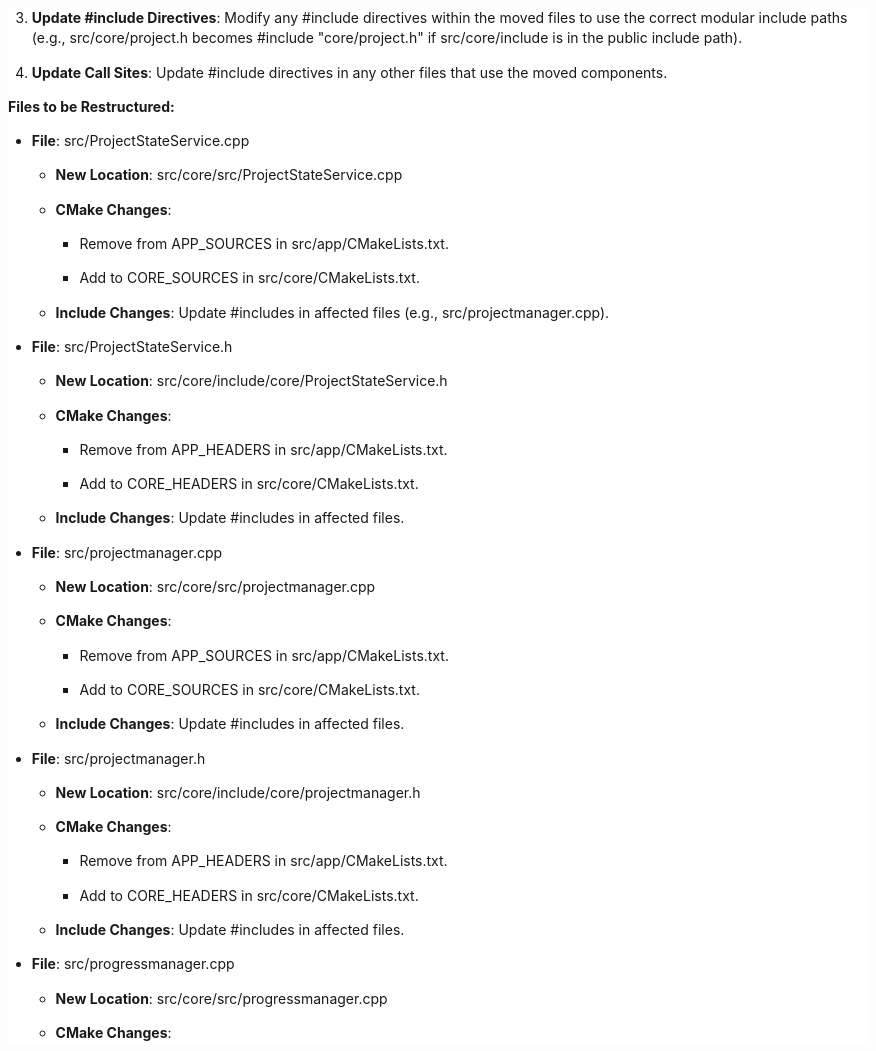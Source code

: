 3.  **Update #include Directives**: Modify any #include directives
    within the moved files to use the correct modular include paths
    (e.g., src/core/project.h becomes #include \"core/project.h\" if
    src/core/include is in the public include path).

4.  **Update Call Sites**: Update #include directives in any other files
    that use the moved components.

**Files to be Restructured:**

- **File**: src/ProjectStateService.cpp

  - **New Location**: src/core/src/ProjectStateService.cpp

  - **CMake Changes**:

    - Remove from APP_SOURCES in src/app/CMakeLists.txt.

    - Add to CORE_SOURCES in src/core/CMakeLists.txt.

  - **Include Changes**: Update #includes in affected files (e.g.,
    src/projectmanager.cpp).

- **File**: src/ProjectStateService.h

  - **New Location**: src/core/include/core/ProjectStateService.h

  - **CMake Changes**:

    - Remove from APP_HEADERS in src/app/CMakeLists.txt.

    - Add to CORE_HEADERS in src/core/CMakeLists.txt.

  - **Include Changes**: Update #includes in affected files.

- **File**: src/projectmanager.cpp

  - **New Location**: src/core/src/projectmanager.cpp

  - **CMake Changes**:

    - Remove from APP_SOURCES in src/app/CMakeLists.txt.

    - Add to CORE_SOURCES in src/core/CMakeLists.txt.

  - **Include Changes**: Update #includes in affected files.

- **File**: src/projectmanager.h

  - **New Location**: src/core/include/core/projectmanager.h

  - **CMake Changes**:

    - Remove from APP_HEADERS in src/app/CMakeLists.txt.

    - Add to CORE_HEADERS in src/core/CMakeLists.txt.

  - **Include Changes**: Update #includes in affected files.

- **File**: src/progressmanager.cpp

  - **New Location**: src/core/src/progressmanager.cpp

  - **CMake Changes**:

= WORK TO COMPLETE =
Go through the data and return each line where the word "directives" appears.

= RESPONSE TO THIS TASK =
: 3.  **Update #include Directives**: Modify any #include directives
4.  **Update Call Sites**: Update #include directives in any other files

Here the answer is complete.